__TASK OBJECTIVE__. Scan the listing below for the word "texttt" and copy every line where it occurs.

__INFORMATION PROVIDED__.
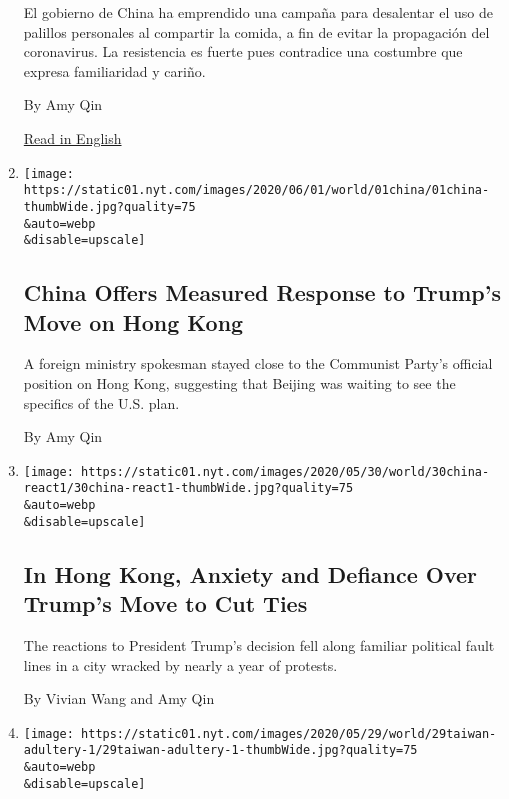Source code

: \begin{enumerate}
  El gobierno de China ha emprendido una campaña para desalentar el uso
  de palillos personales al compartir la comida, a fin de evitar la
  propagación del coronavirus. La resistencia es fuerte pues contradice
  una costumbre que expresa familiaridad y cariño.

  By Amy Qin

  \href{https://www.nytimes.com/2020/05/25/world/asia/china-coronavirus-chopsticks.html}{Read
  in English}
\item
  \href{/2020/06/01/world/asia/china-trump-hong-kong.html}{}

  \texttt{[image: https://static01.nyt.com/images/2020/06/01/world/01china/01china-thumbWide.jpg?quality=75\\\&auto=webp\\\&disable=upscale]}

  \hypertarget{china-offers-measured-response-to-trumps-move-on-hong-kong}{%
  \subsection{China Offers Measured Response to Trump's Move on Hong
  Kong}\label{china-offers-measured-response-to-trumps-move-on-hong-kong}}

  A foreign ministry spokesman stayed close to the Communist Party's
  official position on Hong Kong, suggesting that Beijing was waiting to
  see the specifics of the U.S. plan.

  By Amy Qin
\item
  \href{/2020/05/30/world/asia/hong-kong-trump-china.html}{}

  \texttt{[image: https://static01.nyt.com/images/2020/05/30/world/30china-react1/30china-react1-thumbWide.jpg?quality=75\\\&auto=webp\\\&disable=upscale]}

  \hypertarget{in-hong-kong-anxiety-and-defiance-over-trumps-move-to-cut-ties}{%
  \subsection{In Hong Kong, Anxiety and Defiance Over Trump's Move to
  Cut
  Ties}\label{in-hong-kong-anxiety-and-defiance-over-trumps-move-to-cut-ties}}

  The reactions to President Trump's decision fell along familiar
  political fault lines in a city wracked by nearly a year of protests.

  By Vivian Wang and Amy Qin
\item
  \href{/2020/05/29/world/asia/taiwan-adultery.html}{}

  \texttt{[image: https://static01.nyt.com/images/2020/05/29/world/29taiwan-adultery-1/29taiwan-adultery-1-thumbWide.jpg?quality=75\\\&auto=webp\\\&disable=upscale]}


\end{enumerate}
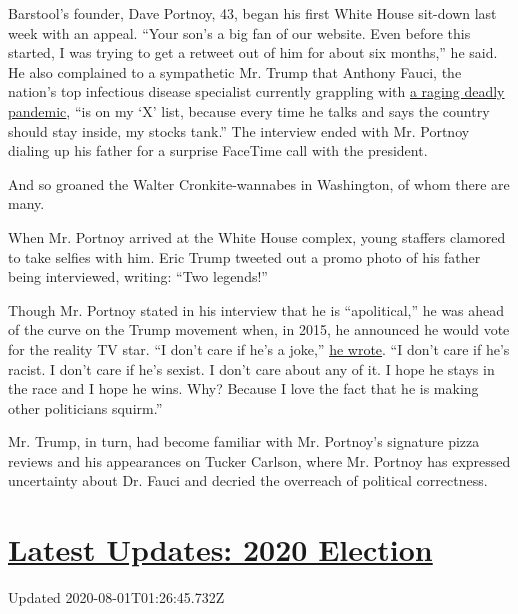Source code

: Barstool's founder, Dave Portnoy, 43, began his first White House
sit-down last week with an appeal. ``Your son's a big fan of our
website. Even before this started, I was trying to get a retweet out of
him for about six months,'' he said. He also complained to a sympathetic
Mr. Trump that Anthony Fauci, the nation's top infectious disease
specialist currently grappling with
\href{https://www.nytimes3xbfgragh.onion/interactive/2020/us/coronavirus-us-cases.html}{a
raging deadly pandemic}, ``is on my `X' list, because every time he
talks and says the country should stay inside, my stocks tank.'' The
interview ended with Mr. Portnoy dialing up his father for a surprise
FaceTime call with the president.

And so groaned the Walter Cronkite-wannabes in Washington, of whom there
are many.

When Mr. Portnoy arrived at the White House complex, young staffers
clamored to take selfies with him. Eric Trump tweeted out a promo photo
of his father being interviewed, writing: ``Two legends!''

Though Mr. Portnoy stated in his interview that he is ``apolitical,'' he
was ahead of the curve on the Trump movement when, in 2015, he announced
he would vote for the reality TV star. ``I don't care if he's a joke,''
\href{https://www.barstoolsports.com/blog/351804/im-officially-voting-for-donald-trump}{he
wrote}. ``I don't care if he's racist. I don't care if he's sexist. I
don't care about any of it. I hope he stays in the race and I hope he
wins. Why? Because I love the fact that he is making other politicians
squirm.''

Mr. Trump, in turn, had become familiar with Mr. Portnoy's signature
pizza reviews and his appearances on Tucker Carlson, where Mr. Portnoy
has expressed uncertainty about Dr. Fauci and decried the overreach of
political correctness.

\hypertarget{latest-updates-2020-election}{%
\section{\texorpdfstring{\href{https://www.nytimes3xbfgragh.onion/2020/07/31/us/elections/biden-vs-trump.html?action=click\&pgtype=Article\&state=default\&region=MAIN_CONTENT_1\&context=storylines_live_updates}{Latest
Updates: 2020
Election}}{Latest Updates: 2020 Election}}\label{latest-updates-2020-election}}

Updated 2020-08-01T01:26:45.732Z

__ANSWER TO THE PROBLEM__.
  \texttt{[image: https://static01.nyt.com/images/2020/06/01/world/01china/01china-thumbWide.jpg?quality=75\\\&auto=webp\\\&disable=upscale]}
  \texttt{[image: https://static01.nyt.com/images/2020/05/30/world/30china-react1/30china-react1-thumbWide.jpg?quality=75\\\&auto=webp\\\&disable=upscale]}
  \texttt{[image: https://static01.nyt.com/images/2020/05/29/world/29taiwan-adultery-1/29taiwan-adultery-1-thumbWide.jpg?quality=75\\\&auto=webp\\\&disable=upscale]}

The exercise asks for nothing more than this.